___ Source material

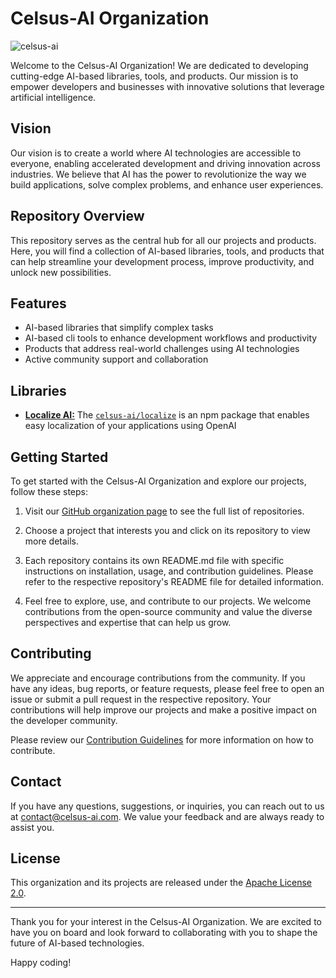 # Celsus-AI Organization

![celsus-ai](https://img.shields.io/badge/celsus--ai-black?style=for-the-badge&labelColor=red&logoColor=white&label=AI%20Based%20Libraries|Tools|Products)

Welcome to the Celsus-AI Organization! We are dedicated to developing cutting-edge AI-based libraries, tools, and products. Our mission is to empower developers and businesses with innovative solutions that leverage artificial intelligence.

## Vision

Our vision is to create a world where AI technologies are accessible to everyone, enabling accelerated development and driving innovation across industries. We believe that AI has the power to revolutionize the way we build applications, solve complex problems, and enhance user experiences.

## Repository Overview

This repository serves as the central hub for all our projects and products. Here, you will find a collection of AI-based libraries, tools, and products that can help streamline your development process, improve productivity, and unlock new possibilities.

## Features

- AI-based libraries that simplify complex tasks
- AI-based cli tools to enhance development workflows and productivity
- Products that address real-world challenges using AI technologies
- Active community support and collaboration

## Libraries

- <strong><u>Localize AI:</u></strong> The [`celsus-ai/localize`](https://www.npmjs.com/package/@celsus-ai/localize#readme) is an npm package that enables easy localization of your applications using OpenAI

## Getting Started

To get started with the Celsus-AI Organization and explore our projects, follow these steps:

1. Visit our [GitHub organization page](https://github.com/celsus-ai) to see the full list of repositories.

2. Choose a project that interests you and click on its repository to view more details.

3. Each repository contains its own README.md file with specific instructions on installation, usage, and contribution guidelines. Please refer to the respective repository's README file for detailed information.

4. Feel free to explore, use, and contribute to our projects. We welcome contributions from the open-source community and value the diverse perspectives and expertise that can help us grow.

## Contributing

We appreciate and encourage contributions from the community. If you have any ideas, bug reports, or feature requests, please feel free to open an issue or submit a pull request in the respective repository. Your contributions will help improve our projects and make a positive impact on the developer community.

Please review our [Contribution Guidelines](CONTRIBUTING.md) for more information on how to contribute.

## Contact

If you have any questions, suggestions, or inquiries, you can reach out to us at contact@celsus-ai.com. We value your feedback and are always ready to assist you.

## License

This organization and its projects are released under the [Apache License 2.0](LICENSE.md).

---

Thank you for your interest in the Celsus-AI Organization. We are excited to have you on board and look forward to collaborating with you to shape the future of AI-based technologies.

Happy coding!

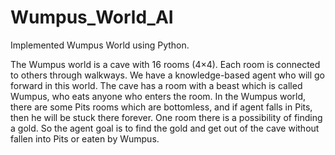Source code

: # Wumpus_World_AI
Implemented Wumpus World using Python.

The Wumpus world is a cave with 16 rooms (4×4). Each room is connected to others through walkways. We have a knowledge-based agent who will go forward in this world. The cave has a room with a beast which is called Wumpus, who eats anyone who enters the room. In the Wumpus world, there are some Pits rooms which are bottomless, and if agent falls in Pits, then he will be stuck there forever. One room there is a possibility of finding a gold. So the agent goal is to find the gold and get out of the cave without fallen into Pits or eaten by Wumpus.
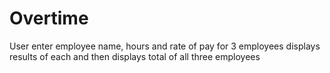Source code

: # Overtime

User enter employee name, hours and rate of pay for 3 employees
displays results of each and then displays total of all three employees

______

> **Work instruction**:
Above are the records; from them, give again exactly the lines from the one containing "Welcome to the" to the one containing "## Repository Overview", both lines included, and nothing more.

> **Result of the task**:
Welcome to the Celsus-AI Organization! We are dedicated to developing cutting-edge AI-based libraries, tools, and products. Our mission is to empower developers and businesses with innovative solutions that leverage artificial intelligence.

## Vision

Our vision is to create a world where AI technologies are accessible to everyone, enabling accelerated development and driving innovation across industries. We believe that AI has the power to revolutionize the way we build applications, solve complex problems, and enhance user experiences.

## Repository Overview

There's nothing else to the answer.